Inspired by this question, I tried to get an expression for the third central moment of a sum of a random number of iid random variables. My question is whether it is correct and, if not, what is wrong or what additional assumptions might be missing.
Specifically, let:
$$S=\sum_1^N{X_i},$$ where $N$ is a non-negative integer-valued random variable.
Suppose that the distributions of both $N$ and $X$ are known (and $X_i$ are iid), I want to know the value of the third central moment of $S$.

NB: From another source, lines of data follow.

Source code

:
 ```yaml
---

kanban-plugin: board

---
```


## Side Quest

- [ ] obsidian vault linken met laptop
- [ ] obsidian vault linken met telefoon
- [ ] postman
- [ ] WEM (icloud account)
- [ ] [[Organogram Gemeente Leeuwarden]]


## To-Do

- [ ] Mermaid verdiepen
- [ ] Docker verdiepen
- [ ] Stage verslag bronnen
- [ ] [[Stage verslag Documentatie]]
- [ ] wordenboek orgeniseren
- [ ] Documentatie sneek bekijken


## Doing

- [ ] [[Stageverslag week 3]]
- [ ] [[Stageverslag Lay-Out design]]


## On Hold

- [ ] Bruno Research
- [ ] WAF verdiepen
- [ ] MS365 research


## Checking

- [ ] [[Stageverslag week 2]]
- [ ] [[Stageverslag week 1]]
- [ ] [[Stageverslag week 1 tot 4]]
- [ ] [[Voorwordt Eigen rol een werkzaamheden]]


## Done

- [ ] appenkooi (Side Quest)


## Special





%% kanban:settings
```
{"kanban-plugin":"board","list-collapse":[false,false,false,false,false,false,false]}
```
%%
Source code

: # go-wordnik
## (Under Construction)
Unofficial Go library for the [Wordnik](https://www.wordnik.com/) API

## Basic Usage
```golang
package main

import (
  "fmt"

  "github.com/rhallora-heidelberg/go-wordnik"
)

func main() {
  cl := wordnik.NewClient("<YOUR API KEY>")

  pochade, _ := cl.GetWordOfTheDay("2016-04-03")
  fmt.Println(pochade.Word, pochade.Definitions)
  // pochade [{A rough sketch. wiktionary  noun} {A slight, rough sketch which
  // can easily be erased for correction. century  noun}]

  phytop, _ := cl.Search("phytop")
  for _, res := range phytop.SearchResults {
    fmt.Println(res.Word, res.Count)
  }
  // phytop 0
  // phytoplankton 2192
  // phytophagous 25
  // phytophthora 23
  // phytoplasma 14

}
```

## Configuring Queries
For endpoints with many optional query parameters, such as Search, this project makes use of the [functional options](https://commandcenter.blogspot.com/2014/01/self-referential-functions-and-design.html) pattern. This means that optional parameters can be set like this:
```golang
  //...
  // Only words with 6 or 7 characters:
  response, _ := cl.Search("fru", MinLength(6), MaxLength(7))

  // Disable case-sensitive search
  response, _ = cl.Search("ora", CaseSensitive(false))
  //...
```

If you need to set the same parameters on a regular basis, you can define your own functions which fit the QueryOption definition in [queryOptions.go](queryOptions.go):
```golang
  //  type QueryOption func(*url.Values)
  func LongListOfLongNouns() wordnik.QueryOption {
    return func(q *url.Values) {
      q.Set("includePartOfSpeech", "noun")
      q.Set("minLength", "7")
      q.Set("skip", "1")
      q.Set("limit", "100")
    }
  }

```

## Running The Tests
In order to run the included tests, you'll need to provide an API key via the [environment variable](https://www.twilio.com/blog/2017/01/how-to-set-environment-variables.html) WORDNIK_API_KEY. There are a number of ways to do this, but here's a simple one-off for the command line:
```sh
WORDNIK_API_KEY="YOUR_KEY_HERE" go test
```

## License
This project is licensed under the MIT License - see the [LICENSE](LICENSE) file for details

Using the law of total cummulance:
$$\mu_3(S)=E[\mu_3(S|N)]+\mu_3(E[S|N])+3cov(E[S|N],V[S|N]),$$
but $E[S|N]=N\cdot E[X]$, $E[S|N]=N\cdot V[X]$ and, if I am right, $\mu_3(S|N)=N\cdot \mu_3[X]$. Hence:
$$\mu_3(S)=E[N\cdot \mu_3(X)]+\mu_3(N\cdot E[X])+3cov(N\cdot E[X],N\cdot V[X]),$$
and, since the moments of $X$ are supposed to be known:
$$\mu_3(S)=\mu_3(X)E[N]+E[X]^3\mu_3(N)+3E[X]V[X]cov(N,N)$$
Of course, $cov(N,N)=V[N]$, so:
$$\mu_3(S)=\mu_3(X)E[N]+E[X]^3\mu_3(N)+3E[X]V[X]V[N]$$
Is it right? What is wrong? What additional assumptions am I missing?